EXERCISE INSTRUCTIONS: Extract the lines up to and including the one that contains "# Introduction", starting with the first line of the entries below, and omit the pictures.

Stored records

- - - - - - -

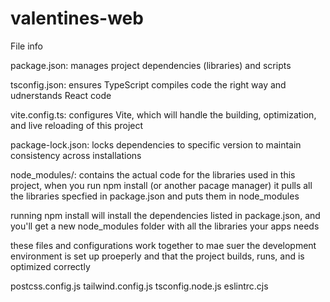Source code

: # valentines-web
File info

package.json: manages project dependencies (libraries) and scripts

tsconfig.json: ensures TypeScript compiles code the right way and udnerstands React code

vite.config.ts: configures Vite, which will handle the building, optimization, and live reloading of this project

package-lock.json: locks dependencies to specific version to maintain consistency across installations

node_modules/: contains the actual code for the libraries used in this project, when you run npm install (or another pacage manager) it pulls all the libraries specfied in package.json and puts them in node_modules

running npm install will install the dependencies listed in package.json, and you'll get a new node_modules folder with all the libraries your apps needs


these files and configurations work together to mae suer the development environment is set up proeperly and that the project builds, runs, and is optimized correctly 

postcss.config.js
tailwind.config.js
tsconfig.node.js
eslintrc.cjs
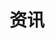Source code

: ---
url: resources/presentations
menu:
  main:
    parent: resources
    name: 资讯
    weight: 10
  footer:
    parent: resources
    name: 资讯
    weight: 10

title: 资讯
homepage: true
---
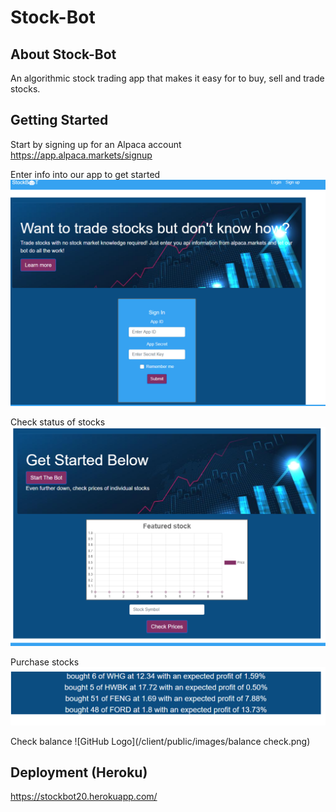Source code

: # Stock-Bot

## About Stock-Bot

An algorithmic stock trading app that makes it easy for to buy, sell and trade stocks.

## Getting Started

Start by signing up for an Alpaca account https://app.alpaca.markets/signup

Enter info into our app to get started
![GitHub Logo](/client/public/images/login.png)

Check status of stocks
![GitHub Logo](/client/public/images/portfolio.png)

Purchase stocks
![GitHub Logo](/client/public/images/purchased.png)

Check balance
![GitHub Logo](/client/public/images/balance check.png)


## Deployment (Heroku)

https://stockbot20.herokuapp.com/
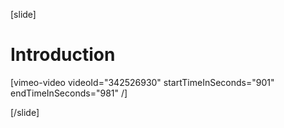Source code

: [slide]
# Introduction

[vimeo-video videoId="342526930" startTimeInSeconds="901" endTimeInSeconds="981" /]

[/slide]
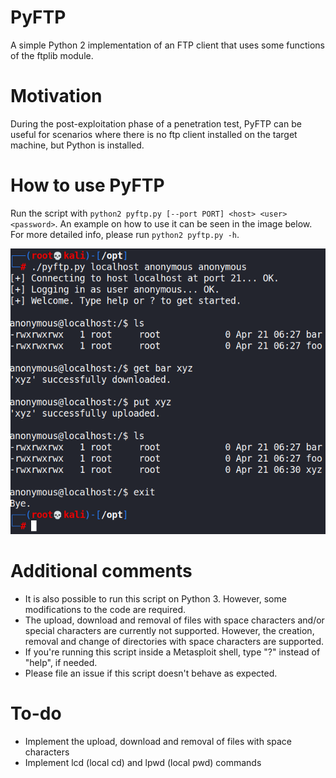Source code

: # PyFTP
A simple Python 2 implementation of an FTP client that uses some functions of the ftplib module.

# Motivation
During the post-exploitation phase of a penetration test, PyFTP can be useful for scenarios where there is no ftp client installed on the target machine, but Python is installed.

# How to use PyFTP
Run the script with `python2 pyftp.py [--port PORT] <host> <user> <password>`. An example on how to use it can be seen in the image below. For more detailed info, please run `python2 pyftp.py -h`.

![](example.PNG)

# Additional comments
* It is also possible to run this script on Python 3. However, some modifications to the code are required.
* The upload, download and removal of files with space characters and/or special characters are currently not supported. However, the creation, removal and change of directories with space characters are supported.
* If you're running this script inside a Metasploit shell, type "?" instead of "help", if needed.
* Please file an issue if this script doesn't behave as expected.

# To-do
* Implement the upload, download and removal of files with space characters
* Implement lcd (local cd) and lpwd (local pwd) commands
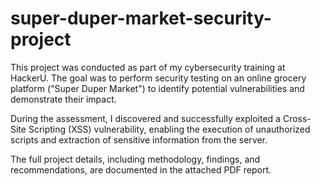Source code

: # super-duper-market-security-project

This project was conducted as part of my cybersecurity training at HackerU. The goal was to perform security testing on an online grocery platform ("Super Duper Market") to identify potential vulnerabilities and demonstrate their impact.

During the assessment, I discovered and successfully exploited a Cross-Site Scripting (XSS) vulnerability, enabling the execution of unauthorized scripts and extraction of sensitive information from the server.

The full project details, including methodology, findings, and recommendations, are documented in the attached PDF report.
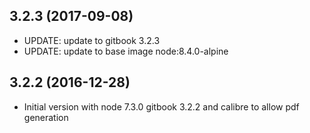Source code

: 
## 3.2.3 (2017-09-08)
- UPDATE: update to gitbook 3.2.3
- UPDATE: update to base image node:8.4.0-alpine

## 3.2.2 (2016-12-28)
- Initial version with node 7.3.0 gitbook 3.2.2 and calibre to allow pdf generation
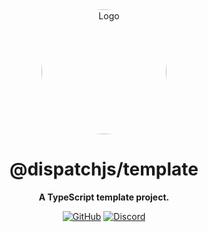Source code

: <div align="center">

<img src="https://cdn.discordapp.com/icons/499932831879921675/6b046d1b0360c1cc1307b0928db729f4.jpg" alt="Logo" width="200px" height="200px" style="border-radius:50%"/>

# @dispatchjs/template

**A TypeScript template project.**

[![GitHub](https://img.shields.io/github/license/dispatchjs/template)](https://github.com/dispatchjs/template/blob/main/LICENSE)
[![Discord](https://discord.com/api/guilds/499932831879921675/embed.png)](https://discord.gg/YtVEPYQFNv)

</div>
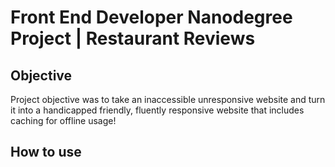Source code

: # Front End Developer Nanodegree Project | Restaurant Reviews

## Objective

Project objective was to take an inaccessible unresponsive website and turn it into a handicapped friendly, fluently responsive website that includes caching for offline usage!

## How to use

- - - - - - -

REPLY TO THE EXERCISE:
Source code

: # valentines-web
File info

package.json: manages project dependencies (libraries) and scripts

tsconfig.json: ensures TypeScript compiles code the right way and udnerstands React code

vite.config.ts: configures Vite, which will handle the building, optimization, and live reloading of this project

package-lock.json: locks dependencies to specific version to maintain consistency across installations

node_modules/: contains the actual code for the libraries used in this project, when you run npm install (or another pacage manager) it pulls all the libraries specfied in package.json and puts them in node_modules

running npm install will install the dependencies listed in package.json, and you'll get a new node_modules folder with all the libraries your apps needs


these files and configurations work together to mae suer the development environment is set up proeperly and that the project builds, runs, and is optimized correctly 

postcss.config.js
tailwind.config.js
tsconfig.node.js
eslintrc.cjs
Source code

: ---
url: resources/presentations
menu:
  main:
    parent: resources
    name: 资讯
    weight: 10
  footer:
    parent: resources
    name: 资讯
    weight: 10

title: 资讯
homepage: true
---
Source code

: # Stock-Bot

## About Stock-Bot

An algorithmic stock trading app that makes it easy for to buy, sell and trade stocks.

## Getting Started

Start by signing up for an Alpaca account https://app.alpaca.markets/signup

Enter info into our app to get started
![GitHub Logo](/client/public/images/login.png)

Check status of stocks
![GitHub Logo](/client/public/images/portfolio.png)

Purchase stocks
![GitHub Logo](/client/public/images/purchased.png)

Check balance
![GitHub Logo](/client/public/images/balance check.png)


## Deployment (Heroku)

https://stockbot20.herokuapp.com/
Source code

: [slide]
# Introduction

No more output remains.